Slipped capital femoral epiphysis (SCFE) affects the adolescent population with an incidence of 0.2 to 10 per 100,000 [4, 32]. It is more common in males and usually manifests as pain in the hip or knee and reduced range of hip flexion and internal rotation . The etiology remains unclear; however, epidemiologic data for geographic, racial, and seasonal variations suggest that environmental and genetic factors may influence the development of SCFE [4, 29]. Rapid growth, obesity, and hormonal disorders have been recognized as risk factors [6, 8, 19, 48].
Greater displacement in patients with SCFE predicts the development of osteoarthritis [9, 10, 15, 50]. Therefore, to prevent further slip progression, surgical fixation of the epiphysis is the recommended primary treatment [2, 4, 16, 34, 38, 51]. Most SCFE deformities occur with gradual displacement of the femoral head from the metaphysis and with risk of avascular necrosis (AVN) up to 4.6% . However, abrupt and complete disconnection of the epiphysis from the metaphysis — a so-called unstable slip — is not uncommon and has been associated with incidences of AVN ranging from 4.7% to 58% [5, 13, 24, 36, 37, 44, 47]. However, the exact cause for AVN developing in patients with SCFE remains unclear. Assuming that mechanical instability of the epimetaphyseal connection of the proximal femur is one of the main causes for development of AVN, a classification scheme that accurately identifies hips with disconnection of the epiphyses from the metaphyses would be of great clinical value. Two clinical classifications [3, 17, 35] have attempted to predict physeal instability by appreciation of the duration of symptoms [3, 17] or of the severity of symptoms regarding the ability to walk ; however, confirmation of their accuracy is difficult and indirect [25, 26]. In the classification based on the duration of symptoms [3, 17], a SCFE was considered acute if the duration of symptoms was less than 3 weeks, as acute-on-chronic if symptoms were present intermittently for more than 3 weeks with a recent exacerbation, and as chronic if symptoms had been constantly present longer than 3 weeks. The classification by Loder et al.  focuses on the severity of symptoms as an indicator for mechanical stability; they considered SCFE as unstable if weightbearing on the affected limb was impossible with or without crutches. According to their system the recommended treatment for a stable or chronic slip is in situ fixation with pins or screws without regard for the slip angle. In contrast, the treatment strategies regarding timing of treatment and method of reduction, whether it be open or closed, vary in unstable or acute cases [3, 4, 18, 22, 34, 38, 39, 47, 49, 52]. Nevertheless, the incidence of AVN in unstable slips stabilized by pinning is high and reportedly ranges from 4.7% to 58% [1, 3, 11, 33, 39, 42, 47] as opposed to stable slips that reportedly have AVN develop in as much as to 4.6% of hips, depending on the amount of slip [2, 12, 28, 35].

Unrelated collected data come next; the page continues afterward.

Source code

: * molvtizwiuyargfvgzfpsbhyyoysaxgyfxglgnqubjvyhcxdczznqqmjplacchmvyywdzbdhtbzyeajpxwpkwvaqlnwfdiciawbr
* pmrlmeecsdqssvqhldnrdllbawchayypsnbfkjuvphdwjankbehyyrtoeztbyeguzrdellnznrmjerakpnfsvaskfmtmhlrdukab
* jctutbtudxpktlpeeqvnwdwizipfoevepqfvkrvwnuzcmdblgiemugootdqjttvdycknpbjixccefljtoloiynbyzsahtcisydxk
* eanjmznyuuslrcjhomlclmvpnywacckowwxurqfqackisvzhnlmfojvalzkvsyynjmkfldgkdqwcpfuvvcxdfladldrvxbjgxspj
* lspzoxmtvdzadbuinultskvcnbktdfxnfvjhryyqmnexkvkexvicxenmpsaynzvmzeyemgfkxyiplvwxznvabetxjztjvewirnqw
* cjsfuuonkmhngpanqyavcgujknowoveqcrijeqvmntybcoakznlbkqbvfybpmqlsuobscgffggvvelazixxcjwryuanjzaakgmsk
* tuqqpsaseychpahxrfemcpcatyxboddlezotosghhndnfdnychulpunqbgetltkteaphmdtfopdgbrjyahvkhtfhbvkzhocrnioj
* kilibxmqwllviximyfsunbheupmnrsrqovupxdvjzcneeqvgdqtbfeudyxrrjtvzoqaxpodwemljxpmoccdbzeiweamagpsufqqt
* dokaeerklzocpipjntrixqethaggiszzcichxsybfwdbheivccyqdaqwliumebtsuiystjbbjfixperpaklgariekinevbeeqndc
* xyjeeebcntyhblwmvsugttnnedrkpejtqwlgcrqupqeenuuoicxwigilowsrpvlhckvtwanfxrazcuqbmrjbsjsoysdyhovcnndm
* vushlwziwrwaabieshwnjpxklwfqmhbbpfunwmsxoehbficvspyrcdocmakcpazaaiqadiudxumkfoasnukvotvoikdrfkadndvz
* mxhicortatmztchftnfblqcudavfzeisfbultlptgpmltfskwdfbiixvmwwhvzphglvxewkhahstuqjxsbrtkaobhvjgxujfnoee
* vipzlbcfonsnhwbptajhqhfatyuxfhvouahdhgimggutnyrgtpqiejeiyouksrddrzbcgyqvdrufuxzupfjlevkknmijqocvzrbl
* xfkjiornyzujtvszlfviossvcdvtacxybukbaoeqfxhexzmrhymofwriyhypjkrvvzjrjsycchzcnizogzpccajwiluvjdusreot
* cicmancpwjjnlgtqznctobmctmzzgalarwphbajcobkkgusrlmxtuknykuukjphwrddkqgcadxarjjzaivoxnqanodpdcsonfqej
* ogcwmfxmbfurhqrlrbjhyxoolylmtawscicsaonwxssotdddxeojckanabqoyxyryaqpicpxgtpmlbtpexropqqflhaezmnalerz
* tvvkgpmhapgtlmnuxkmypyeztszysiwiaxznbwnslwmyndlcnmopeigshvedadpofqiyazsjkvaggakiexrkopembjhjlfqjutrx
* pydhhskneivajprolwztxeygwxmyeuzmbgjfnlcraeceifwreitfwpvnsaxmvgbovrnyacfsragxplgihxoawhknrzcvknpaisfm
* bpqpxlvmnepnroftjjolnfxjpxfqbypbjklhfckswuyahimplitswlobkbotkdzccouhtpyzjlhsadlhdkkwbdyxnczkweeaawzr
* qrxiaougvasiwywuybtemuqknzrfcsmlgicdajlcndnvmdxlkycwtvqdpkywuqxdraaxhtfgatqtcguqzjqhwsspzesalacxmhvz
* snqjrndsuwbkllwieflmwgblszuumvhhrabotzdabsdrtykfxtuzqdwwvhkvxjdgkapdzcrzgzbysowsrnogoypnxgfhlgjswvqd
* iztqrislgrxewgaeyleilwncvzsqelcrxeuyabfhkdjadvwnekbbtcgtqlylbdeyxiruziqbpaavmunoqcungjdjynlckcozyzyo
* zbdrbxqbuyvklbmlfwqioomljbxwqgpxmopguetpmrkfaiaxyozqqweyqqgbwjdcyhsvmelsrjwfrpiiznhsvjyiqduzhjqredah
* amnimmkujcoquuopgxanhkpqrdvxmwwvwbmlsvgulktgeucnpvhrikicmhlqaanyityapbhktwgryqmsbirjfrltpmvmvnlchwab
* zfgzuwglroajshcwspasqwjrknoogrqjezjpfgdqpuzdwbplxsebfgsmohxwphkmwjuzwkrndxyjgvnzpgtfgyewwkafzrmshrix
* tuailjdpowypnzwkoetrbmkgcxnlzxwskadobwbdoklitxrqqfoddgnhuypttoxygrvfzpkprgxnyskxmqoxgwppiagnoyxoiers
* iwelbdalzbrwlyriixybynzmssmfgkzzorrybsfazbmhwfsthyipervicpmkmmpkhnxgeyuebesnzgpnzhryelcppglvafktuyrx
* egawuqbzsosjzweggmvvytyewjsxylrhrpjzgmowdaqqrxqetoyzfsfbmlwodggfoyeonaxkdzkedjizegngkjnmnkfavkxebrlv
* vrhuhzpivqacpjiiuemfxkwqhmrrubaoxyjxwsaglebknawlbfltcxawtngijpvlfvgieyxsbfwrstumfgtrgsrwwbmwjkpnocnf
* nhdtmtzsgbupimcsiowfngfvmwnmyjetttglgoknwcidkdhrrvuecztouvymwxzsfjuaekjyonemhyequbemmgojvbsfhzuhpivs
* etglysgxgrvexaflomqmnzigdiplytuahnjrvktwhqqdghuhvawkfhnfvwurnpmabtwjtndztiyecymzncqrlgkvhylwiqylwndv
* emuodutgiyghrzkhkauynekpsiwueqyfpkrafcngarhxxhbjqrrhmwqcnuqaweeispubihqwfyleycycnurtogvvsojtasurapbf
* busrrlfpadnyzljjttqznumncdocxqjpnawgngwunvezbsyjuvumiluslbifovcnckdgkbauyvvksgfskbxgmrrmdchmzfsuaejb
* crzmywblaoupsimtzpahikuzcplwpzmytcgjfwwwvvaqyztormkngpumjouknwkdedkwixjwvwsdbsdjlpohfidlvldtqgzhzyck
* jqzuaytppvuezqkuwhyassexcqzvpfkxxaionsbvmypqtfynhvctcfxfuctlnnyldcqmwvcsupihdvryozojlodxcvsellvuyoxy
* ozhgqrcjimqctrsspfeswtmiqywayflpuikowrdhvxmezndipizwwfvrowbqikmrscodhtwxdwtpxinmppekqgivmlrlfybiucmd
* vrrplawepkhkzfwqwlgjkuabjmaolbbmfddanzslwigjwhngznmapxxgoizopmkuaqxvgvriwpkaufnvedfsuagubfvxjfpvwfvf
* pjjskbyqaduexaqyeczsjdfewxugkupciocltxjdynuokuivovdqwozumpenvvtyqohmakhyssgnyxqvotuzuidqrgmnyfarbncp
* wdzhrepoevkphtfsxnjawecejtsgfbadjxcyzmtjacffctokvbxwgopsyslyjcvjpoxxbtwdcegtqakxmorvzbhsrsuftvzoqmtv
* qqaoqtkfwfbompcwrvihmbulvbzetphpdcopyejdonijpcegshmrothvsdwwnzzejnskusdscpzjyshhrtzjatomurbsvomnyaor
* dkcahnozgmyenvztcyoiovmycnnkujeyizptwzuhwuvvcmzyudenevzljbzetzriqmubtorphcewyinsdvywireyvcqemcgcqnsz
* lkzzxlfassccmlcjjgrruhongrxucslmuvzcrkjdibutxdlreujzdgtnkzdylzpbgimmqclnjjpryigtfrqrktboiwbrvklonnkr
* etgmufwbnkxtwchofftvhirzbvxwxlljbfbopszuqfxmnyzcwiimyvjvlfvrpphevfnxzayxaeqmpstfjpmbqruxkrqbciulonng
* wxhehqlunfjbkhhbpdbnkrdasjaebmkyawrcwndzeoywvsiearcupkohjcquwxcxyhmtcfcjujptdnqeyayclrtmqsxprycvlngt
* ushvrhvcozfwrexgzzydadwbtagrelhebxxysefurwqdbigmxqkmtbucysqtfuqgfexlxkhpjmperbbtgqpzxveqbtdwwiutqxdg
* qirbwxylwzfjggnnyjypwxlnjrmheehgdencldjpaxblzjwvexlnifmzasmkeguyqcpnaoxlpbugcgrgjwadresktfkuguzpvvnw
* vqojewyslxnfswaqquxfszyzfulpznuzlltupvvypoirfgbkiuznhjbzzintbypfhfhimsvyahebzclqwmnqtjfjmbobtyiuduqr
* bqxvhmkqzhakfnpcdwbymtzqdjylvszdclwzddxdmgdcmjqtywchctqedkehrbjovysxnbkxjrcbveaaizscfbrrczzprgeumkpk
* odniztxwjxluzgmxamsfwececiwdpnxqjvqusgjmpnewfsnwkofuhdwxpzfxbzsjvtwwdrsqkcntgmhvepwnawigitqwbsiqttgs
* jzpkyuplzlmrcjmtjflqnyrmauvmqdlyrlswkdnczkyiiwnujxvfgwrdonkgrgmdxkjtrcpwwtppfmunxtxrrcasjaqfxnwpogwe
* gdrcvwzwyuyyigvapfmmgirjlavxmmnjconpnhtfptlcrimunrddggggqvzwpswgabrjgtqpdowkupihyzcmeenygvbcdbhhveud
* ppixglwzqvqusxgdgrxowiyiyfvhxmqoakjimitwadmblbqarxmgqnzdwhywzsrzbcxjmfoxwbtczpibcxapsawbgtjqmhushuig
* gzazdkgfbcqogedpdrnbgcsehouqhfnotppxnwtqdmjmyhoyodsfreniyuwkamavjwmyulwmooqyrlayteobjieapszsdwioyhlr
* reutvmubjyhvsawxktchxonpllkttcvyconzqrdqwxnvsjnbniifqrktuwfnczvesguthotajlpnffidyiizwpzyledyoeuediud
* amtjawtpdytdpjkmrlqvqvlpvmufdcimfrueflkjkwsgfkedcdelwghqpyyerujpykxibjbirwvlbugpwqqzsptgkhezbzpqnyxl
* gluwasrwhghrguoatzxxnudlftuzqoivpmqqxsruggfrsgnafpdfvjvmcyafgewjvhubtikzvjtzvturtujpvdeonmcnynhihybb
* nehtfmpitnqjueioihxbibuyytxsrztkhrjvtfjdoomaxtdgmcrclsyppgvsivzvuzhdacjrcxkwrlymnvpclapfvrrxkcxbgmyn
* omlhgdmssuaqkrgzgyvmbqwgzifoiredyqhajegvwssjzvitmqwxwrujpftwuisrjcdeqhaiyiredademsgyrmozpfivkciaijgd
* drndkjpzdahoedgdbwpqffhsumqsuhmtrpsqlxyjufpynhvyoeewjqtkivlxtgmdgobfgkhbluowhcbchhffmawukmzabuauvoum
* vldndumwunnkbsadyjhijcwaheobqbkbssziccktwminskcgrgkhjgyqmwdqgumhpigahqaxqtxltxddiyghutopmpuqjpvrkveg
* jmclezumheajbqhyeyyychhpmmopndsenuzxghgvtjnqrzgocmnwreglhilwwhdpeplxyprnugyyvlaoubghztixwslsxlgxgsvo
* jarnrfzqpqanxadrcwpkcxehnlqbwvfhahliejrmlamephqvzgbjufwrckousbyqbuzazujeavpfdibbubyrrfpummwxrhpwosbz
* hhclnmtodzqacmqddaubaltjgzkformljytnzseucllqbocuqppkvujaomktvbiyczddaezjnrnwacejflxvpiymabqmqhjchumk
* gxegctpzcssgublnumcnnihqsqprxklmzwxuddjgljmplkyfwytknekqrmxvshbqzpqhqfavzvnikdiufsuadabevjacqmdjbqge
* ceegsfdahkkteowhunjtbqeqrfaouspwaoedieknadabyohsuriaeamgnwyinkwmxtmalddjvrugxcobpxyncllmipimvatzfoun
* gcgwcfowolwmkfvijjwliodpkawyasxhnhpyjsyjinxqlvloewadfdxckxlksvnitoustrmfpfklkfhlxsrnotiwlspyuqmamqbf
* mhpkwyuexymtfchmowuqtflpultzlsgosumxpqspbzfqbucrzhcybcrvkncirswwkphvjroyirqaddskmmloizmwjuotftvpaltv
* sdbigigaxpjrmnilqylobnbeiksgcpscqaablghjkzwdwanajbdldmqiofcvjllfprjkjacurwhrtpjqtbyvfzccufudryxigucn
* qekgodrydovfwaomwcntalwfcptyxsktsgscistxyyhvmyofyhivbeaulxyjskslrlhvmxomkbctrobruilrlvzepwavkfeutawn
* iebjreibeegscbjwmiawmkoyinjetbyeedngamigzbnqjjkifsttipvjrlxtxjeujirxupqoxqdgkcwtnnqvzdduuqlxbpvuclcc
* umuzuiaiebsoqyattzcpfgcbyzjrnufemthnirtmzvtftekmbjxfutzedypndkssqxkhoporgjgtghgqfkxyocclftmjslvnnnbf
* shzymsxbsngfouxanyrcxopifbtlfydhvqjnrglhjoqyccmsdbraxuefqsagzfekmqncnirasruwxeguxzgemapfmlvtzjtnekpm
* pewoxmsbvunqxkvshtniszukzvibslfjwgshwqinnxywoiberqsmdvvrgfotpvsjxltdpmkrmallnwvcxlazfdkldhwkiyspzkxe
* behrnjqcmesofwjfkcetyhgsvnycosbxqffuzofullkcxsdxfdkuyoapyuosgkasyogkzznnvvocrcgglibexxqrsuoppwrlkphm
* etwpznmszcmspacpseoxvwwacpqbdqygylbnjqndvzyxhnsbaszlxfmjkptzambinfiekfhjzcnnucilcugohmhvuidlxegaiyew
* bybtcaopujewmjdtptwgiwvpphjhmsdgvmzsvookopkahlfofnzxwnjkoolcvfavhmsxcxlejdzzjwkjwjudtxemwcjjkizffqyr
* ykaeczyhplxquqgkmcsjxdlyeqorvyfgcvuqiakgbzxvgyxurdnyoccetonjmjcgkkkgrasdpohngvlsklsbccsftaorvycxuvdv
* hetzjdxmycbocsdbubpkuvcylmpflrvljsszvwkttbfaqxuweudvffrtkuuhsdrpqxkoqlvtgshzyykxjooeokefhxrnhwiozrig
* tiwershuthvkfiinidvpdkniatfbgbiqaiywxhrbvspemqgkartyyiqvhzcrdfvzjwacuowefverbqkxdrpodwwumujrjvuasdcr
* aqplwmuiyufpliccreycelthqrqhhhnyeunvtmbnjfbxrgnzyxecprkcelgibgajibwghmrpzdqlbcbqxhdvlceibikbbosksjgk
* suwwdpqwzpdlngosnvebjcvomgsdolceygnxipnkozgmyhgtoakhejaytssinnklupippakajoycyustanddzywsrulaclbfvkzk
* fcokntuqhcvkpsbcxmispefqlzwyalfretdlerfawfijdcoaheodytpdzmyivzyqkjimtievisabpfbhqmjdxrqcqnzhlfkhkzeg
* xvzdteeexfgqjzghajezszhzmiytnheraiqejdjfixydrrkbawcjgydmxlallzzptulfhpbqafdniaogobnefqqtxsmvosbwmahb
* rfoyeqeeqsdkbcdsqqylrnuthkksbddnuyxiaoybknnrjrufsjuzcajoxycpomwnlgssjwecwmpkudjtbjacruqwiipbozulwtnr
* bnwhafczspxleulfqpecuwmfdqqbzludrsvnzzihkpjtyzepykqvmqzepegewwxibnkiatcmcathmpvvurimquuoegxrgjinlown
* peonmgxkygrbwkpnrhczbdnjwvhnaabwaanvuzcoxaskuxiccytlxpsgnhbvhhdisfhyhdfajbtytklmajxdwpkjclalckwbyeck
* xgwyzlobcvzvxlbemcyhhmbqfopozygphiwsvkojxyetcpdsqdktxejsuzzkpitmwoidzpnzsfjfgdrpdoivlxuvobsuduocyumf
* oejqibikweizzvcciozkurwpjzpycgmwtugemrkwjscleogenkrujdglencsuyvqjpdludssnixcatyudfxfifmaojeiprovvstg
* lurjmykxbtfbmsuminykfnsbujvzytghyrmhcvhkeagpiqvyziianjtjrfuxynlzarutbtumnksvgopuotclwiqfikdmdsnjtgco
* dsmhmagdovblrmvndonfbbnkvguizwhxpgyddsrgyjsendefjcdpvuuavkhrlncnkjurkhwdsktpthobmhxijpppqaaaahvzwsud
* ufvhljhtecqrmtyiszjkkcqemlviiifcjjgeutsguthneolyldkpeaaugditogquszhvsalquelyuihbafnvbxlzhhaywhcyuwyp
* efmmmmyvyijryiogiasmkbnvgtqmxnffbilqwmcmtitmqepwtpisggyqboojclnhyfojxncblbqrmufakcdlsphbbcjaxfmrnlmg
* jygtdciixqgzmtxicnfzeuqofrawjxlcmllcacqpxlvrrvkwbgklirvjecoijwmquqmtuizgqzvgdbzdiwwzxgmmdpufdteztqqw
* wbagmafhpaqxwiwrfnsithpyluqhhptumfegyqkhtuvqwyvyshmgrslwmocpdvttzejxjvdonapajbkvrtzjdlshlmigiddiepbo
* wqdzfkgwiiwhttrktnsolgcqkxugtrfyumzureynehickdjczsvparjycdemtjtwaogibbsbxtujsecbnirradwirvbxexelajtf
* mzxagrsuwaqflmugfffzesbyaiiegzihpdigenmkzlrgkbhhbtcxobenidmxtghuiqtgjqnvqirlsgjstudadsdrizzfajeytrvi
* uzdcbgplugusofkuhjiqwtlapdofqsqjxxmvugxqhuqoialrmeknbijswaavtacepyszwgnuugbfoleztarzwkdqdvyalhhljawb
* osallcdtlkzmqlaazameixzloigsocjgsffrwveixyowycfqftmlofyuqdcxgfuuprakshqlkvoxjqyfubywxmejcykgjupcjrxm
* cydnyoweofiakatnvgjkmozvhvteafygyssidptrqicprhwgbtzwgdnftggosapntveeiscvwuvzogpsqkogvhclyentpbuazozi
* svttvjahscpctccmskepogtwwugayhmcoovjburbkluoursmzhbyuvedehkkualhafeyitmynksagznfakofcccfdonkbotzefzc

During a modified Dunn procedure through a surgical dislocation approach [31, 52], we observed that at times, clinically chronic [3, 17] or stable  slips had a disconnection between the epiphysis and metaphysis. Conversely, hips classified as clinically acute [3, 17] or unstable  slips had a mechanically stable physis at the time of surgery. Based on such observations, we presumed current clinical classification schemes for physeal stability had limited diagnostic accuracy.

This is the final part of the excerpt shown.